I’m working with a couple of cinematics that involve ray traced glass and depth of field. Currently, depth of field is lost after enabling “Receive SSR Transparent”.
I would like to suggest support for depth of field through transparent ray traced reflections.
First, receive transparent SSR force a depth pre pass by default so the problem seems to be coming from that. And it seems to have nothing to do with SSR itself, nor raytracing (the same happens with classic version)
I did investigate a little bit and what’s surprising is that it seems to be working as expected when the transparent in in the near blur, but not in the far blur. The two should technically behave the same way.
I’ll poke a few people and see if there’s something to do about it.
This is kind of expected because SSR on transparent forces transparent to write their depth, so it’s related but indirectly.

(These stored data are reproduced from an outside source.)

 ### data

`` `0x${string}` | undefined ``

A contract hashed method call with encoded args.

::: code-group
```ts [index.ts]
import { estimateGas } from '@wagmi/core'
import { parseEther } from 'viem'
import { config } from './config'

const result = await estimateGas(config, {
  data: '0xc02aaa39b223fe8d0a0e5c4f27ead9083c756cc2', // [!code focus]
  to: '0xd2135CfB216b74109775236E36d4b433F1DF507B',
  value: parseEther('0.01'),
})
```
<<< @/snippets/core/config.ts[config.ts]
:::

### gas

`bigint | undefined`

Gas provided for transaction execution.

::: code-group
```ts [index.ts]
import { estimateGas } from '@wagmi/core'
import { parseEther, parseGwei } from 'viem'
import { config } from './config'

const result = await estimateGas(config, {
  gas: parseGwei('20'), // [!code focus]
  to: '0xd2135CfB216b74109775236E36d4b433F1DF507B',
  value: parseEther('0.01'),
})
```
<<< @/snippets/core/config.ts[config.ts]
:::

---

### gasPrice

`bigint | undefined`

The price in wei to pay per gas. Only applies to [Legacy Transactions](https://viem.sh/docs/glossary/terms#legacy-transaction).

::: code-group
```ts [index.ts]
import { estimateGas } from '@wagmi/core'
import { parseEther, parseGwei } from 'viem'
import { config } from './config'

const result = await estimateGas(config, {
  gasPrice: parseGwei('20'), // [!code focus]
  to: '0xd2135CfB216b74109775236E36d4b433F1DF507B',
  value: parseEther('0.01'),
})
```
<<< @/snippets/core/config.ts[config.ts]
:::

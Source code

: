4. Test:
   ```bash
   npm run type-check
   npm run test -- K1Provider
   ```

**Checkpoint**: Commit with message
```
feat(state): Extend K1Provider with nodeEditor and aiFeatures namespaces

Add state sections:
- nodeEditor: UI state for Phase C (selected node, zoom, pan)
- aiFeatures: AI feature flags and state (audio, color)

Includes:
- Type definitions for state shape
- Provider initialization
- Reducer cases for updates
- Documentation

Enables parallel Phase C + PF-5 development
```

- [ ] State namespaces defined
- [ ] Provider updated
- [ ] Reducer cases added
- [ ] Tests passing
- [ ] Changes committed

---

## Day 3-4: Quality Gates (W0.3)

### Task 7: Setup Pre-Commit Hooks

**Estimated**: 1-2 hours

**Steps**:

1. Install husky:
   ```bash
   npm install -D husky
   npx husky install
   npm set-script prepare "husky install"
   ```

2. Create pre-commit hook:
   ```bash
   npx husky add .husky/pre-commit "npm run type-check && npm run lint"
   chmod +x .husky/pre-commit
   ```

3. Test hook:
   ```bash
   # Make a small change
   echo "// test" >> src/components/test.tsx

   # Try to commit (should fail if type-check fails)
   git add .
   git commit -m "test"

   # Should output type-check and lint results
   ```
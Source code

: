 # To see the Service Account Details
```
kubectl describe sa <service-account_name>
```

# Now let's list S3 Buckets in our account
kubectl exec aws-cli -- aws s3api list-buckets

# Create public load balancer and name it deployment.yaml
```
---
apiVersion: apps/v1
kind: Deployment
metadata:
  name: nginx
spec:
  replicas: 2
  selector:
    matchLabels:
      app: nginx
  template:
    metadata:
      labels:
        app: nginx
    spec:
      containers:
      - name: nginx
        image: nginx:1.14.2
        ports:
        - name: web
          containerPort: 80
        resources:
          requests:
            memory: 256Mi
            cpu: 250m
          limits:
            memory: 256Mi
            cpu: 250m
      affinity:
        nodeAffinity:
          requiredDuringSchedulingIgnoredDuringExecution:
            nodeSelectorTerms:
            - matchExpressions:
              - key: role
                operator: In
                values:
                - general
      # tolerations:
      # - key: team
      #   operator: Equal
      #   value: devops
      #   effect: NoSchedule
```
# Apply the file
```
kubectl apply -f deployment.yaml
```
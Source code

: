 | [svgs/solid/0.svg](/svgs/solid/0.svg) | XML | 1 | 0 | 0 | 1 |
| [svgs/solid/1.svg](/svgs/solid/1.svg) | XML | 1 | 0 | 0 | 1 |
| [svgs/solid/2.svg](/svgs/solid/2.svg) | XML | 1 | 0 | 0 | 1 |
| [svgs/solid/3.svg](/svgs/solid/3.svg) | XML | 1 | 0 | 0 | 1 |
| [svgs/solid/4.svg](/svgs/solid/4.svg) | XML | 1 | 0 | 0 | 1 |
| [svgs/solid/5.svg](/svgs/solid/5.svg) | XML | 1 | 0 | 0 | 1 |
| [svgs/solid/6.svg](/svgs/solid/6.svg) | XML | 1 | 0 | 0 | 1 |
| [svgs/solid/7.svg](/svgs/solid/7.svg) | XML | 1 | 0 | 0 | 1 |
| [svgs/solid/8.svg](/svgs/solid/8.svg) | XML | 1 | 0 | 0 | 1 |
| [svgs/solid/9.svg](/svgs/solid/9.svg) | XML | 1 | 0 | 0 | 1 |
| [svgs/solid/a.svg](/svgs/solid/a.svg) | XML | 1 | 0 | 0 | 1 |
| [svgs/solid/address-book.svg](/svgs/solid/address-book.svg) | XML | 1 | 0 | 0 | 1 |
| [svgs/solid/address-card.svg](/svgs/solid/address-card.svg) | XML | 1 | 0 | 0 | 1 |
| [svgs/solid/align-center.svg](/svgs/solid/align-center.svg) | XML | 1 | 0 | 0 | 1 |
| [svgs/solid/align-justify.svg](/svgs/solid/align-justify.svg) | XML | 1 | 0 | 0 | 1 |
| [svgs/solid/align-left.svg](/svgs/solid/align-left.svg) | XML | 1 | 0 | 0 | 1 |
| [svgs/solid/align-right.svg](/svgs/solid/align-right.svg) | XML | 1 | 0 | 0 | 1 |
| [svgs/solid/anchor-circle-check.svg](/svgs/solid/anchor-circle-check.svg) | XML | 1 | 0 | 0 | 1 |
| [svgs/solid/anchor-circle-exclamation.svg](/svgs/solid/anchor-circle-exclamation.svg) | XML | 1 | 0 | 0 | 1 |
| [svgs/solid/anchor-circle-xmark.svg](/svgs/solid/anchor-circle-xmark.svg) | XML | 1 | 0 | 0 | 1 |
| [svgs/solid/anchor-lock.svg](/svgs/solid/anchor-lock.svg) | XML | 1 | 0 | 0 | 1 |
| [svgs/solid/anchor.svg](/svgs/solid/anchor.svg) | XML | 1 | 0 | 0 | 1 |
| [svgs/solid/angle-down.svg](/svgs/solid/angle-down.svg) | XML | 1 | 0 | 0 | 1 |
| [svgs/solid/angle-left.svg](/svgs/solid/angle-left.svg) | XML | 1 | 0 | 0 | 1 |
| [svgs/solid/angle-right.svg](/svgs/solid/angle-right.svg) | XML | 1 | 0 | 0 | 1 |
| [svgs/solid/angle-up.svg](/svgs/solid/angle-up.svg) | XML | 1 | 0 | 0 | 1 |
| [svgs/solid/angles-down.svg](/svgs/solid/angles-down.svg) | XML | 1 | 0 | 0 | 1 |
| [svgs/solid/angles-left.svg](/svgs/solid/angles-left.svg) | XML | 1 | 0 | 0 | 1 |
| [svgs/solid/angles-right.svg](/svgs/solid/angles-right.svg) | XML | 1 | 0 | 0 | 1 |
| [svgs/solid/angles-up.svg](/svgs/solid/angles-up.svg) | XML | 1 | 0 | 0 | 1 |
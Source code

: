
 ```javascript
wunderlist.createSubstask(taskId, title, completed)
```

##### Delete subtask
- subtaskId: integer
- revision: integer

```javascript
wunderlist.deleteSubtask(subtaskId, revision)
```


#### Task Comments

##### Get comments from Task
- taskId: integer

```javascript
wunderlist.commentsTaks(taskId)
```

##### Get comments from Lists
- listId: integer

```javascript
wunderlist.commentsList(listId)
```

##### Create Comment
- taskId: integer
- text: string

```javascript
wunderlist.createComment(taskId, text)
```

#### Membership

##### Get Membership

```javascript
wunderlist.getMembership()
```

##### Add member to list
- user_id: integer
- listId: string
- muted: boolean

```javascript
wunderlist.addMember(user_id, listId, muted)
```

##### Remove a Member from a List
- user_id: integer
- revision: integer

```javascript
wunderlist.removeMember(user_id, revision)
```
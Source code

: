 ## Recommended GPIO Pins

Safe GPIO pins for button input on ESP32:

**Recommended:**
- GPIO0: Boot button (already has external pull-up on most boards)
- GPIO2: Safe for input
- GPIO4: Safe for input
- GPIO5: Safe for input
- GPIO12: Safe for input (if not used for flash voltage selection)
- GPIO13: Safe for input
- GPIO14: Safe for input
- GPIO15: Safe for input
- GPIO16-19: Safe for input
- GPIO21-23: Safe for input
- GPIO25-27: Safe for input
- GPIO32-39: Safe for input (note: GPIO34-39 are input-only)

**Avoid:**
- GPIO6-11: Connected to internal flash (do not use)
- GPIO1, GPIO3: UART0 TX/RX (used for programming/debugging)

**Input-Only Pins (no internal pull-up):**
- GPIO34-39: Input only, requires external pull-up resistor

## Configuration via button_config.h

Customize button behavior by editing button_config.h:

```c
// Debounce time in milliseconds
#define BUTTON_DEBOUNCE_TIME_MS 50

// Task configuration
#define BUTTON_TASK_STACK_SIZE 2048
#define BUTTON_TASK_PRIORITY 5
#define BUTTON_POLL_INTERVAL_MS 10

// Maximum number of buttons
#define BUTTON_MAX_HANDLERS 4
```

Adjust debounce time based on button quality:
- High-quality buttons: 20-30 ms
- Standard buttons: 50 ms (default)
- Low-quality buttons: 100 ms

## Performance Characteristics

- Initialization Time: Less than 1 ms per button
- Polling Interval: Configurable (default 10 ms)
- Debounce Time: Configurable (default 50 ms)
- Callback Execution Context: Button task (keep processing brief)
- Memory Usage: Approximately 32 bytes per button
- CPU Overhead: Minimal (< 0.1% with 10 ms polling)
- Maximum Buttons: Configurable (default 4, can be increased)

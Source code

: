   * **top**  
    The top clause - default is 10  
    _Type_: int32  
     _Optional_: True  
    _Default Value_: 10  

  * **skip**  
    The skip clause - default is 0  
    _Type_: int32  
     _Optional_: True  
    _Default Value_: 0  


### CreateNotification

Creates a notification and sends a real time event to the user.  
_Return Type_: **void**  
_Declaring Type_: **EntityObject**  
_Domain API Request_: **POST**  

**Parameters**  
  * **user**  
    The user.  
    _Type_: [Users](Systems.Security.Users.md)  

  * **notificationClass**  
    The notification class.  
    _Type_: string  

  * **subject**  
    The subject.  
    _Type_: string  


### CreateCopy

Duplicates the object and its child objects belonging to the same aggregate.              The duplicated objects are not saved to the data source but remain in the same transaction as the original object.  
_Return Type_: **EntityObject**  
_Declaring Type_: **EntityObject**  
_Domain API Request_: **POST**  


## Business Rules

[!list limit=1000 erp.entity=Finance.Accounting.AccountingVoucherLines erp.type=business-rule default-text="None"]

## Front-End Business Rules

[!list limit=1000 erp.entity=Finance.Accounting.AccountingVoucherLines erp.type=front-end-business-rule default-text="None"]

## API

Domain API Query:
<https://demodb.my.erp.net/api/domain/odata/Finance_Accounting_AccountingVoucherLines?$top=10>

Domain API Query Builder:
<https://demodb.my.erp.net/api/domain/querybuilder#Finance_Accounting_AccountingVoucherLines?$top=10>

In HDRP, one pixel can only have one depth, so either, so you let transparents and they inhenrit the depth from what’s behind them (cubemap or geometry), or force them to write their depth but what’s behind the transparent will also have the same depth, so there’s no perfect solution here.
The reason why “it works” it the low resolution transparent pass, is that low resolution transparent pass never write their depth and they are rendered later in the pipeline so they cannot receive SSR either.
However, there’s two hacky workaround for your cases:
Use Pathtracer with Depth Of Field with Focus Mode property in Physical Camera. That way, the Depth Of Field is also path traced (not rendered as a post process), which should gives the proper result. But that doesn’t really work for realtime situation.
Use HDRP Compositor with multiple layers. That way, you could manage your background and foreground separately. That should give you more flexibility about what to blur and what not to blur.
just a random unqualified thought
Maybe it’s possible to use traveled distance of those transparent-reflective rays as some kind of depth override for those transparent pixels?